Es por la mañana, la hora de ir
al colegio. Ana y su hijo Juan toman el autobús para ir al centro escolar.
Han cogido el transporte con el
tiempo justo, pero según se van aproximando. Juan dice unas palabras con
sentido lagrimoso “yo no quiero ir al cole”. Ana hace como que no lo oye. Pero Juan
repite y repite su frase, como queriendo imponer. Los pasajeros dirigen su
vista hacía la pareja. Y continúan hasta la bajada de ambos. Al descender su
madre se interesa por preguntarle la negativa de esté. Hace pocos días se
inicio la vuelta de los estudiantes. Juan no llega a aceptar el inicio de la
nueva semana y la rutina de los años anteriores.
Su madre sabe que tiene que
dejarle y ella ir a su trabajo de limpieza. Se compadece de él. Y lo toma en
brazos, como queriendo seguir hasta la entrada. De nada valen sus argumentos.
Juan se aferra, con sus brazos, al cuello de Ana. Formando su negativa a una
realidad que se acerca, pero no es la deseada.

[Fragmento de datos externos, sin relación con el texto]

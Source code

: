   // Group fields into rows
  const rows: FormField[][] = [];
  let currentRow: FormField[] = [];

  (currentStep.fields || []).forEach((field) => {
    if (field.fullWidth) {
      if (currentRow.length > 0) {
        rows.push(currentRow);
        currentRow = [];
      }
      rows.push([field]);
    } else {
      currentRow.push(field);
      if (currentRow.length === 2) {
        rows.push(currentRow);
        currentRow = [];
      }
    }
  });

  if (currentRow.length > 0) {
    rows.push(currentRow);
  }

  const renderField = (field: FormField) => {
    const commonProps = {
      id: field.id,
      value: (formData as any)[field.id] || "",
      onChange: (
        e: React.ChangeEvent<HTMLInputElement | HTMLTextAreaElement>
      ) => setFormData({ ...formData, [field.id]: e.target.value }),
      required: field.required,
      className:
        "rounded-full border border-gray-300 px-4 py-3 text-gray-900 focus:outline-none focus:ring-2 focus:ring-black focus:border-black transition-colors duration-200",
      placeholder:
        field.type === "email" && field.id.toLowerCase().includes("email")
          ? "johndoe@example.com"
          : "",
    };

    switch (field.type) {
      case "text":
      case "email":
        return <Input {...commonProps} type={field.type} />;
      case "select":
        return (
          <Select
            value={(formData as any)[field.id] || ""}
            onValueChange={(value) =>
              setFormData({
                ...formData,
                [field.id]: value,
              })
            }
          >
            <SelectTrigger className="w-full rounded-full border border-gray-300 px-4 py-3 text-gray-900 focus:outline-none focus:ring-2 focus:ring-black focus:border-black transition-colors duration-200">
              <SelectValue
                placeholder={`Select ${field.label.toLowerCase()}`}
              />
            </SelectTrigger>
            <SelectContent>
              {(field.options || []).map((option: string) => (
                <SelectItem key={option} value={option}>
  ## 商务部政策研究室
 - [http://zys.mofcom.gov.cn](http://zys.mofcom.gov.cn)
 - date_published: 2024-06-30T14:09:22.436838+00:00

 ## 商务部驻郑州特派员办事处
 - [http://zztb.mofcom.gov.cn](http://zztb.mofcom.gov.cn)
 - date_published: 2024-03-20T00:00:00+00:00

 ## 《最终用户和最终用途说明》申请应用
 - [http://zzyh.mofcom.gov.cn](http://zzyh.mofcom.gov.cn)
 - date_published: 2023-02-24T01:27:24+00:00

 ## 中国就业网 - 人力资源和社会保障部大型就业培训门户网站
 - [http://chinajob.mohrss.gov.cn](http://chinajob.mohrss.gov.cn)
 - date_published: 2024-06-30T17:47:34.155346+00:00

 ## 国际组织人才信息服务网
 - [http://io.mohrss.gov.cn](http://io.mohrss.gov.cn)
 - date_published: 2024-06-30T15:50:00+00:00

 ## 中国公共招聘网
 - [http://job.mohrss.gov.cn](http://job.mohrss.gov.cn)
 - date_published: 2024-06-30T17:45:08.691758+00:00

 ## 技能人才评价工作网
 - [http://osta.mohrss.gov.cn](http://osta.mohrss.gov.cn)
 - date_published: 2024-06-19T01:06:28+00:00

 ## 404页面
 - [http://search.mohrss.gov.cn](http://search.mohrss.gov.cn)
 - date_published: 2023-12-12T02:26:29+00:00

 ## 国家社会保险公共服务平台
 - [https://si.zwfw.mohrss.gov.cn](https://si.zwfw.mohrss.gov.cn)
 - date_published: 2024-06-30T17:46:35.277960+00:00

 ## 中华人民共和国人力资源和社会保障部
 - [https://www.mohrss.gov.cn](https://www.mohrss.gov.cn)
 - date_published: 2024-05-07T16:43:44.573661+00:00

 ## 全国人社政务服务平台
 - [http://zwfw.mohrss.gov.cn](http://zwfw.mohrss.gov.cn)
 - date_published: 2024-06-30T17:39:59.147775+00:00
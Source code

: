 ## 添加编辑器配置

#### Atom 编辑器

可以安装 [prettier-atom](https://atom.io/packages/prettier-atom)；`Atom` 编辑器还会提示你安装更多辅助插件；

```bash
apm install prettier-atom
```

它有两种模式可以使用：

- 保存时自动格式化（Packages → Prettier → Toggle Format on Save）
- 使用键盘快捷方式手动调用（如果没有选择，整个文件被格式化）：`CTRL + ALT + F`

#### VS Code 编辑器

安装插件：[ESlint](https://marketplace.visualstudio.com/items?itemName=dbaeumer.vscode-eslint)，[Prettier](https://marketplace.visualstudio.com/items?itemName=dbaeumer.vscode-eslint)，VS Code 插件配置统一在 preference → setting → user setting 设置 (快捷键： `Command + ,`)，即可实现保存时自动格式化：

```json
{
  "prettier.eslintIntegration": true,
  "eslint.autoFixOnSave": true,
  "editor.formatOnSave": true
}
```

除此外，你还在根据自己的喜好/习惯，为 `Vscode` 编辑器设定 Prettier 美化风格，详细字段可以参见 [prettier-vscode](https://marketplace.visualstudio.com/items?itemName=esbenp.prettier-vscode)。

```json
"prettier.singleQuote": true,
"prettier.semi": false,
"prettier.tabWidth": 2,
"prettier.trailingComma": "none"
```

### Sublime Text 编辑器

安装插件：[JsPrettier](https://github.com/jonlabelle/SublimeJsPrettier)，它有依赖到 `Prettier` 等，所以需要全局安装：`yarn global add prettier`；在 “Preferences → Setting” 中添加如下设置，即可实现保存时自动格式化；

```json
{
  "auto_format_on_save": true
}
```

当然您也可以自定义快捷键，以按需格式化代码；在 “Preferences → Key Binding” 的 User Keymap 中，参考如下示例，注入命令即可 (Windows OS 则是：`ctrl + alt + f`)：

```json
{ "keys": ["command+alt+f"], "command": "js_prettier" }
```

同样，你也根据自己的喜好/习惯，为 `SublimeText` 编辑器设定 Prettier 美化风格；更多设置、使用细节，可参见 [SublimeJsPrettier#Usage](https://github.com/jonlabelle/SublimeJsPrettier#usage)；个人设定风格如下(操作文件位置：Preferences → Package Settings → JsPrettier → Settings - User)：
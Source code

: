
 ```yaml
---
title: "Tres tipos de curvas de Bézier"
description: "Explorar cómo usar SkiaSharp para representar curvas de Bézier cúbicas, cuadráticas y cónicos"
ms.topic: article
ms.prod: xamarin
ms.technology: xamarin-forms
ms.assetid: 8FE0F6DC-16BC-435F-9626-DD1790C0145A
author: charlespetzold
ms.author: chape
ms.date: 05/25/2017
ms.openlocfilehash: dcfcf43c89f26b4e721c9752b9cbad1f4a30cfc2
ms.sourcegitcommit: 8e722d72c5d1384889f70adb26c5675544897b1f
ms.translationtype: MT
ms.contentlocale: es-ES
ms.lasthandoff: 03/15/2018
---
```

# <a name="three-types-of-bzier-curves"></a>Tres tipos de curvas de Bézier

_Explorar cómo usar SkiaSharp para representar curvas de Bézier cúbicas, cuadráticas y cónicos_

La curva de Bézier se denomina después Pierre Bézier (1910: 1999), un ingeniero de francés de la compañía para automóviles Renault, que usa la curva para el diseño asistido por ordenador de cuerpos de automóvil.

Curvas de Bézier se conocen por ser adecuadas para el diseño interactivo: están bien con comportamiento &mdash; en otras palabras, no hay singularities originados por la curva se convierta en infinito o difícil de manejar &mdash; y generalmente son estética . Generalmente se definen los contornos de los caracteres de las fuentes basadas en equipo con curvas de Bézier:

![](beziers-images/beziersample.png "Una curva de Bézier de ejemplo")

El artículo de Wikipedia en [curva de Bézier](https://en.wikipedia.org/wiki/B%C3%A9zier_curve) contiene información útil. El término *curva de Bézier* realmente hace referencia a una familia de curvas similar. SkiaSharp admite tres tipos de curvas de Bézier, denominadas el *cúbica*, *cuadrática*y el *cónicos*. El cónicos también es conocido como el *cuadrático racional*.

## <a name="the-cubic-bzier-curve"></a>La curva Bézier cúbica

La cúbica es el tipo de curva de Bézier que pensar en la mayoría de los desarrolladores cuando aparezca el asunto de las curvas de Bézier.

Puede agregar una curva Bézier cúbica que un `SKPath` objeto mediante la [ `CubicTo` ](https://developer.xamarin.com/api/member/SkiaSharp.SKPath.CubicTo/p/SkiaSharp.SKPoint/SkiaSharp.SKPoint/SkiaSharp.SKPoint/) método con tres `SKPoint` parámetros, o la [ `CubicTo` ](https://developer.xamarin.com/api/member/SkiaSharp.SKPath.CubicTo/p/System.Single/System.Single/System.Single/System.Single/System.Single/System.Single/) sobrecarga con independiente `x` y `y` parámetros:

Llegan a la puerta del centro y
trata de ponerlo en el suelo, pero Juan se aferra a su seguridad y no quiere
soltarla. Mientras otros compañeros van entrando sin problemas, ellos ya habían
establecido su pulso y lo perdieron.
En ese momento entra su profesora
y se pone a su altura y le habla con palabras tiernas pero con una cadencia que
rompe el ritmo del “yo no quiero”.
Le toma de la mano y se acercan a
la entrada de las clases. Juan no se despide de su madre. Ella tiene una lágrima
en su ojo, por la sensación de dejarle, cuando le estaba pidiendo ayuda.
Ana tiene un sentimiento
encontrado y disimuladamente retira la gota emitida anteriormente.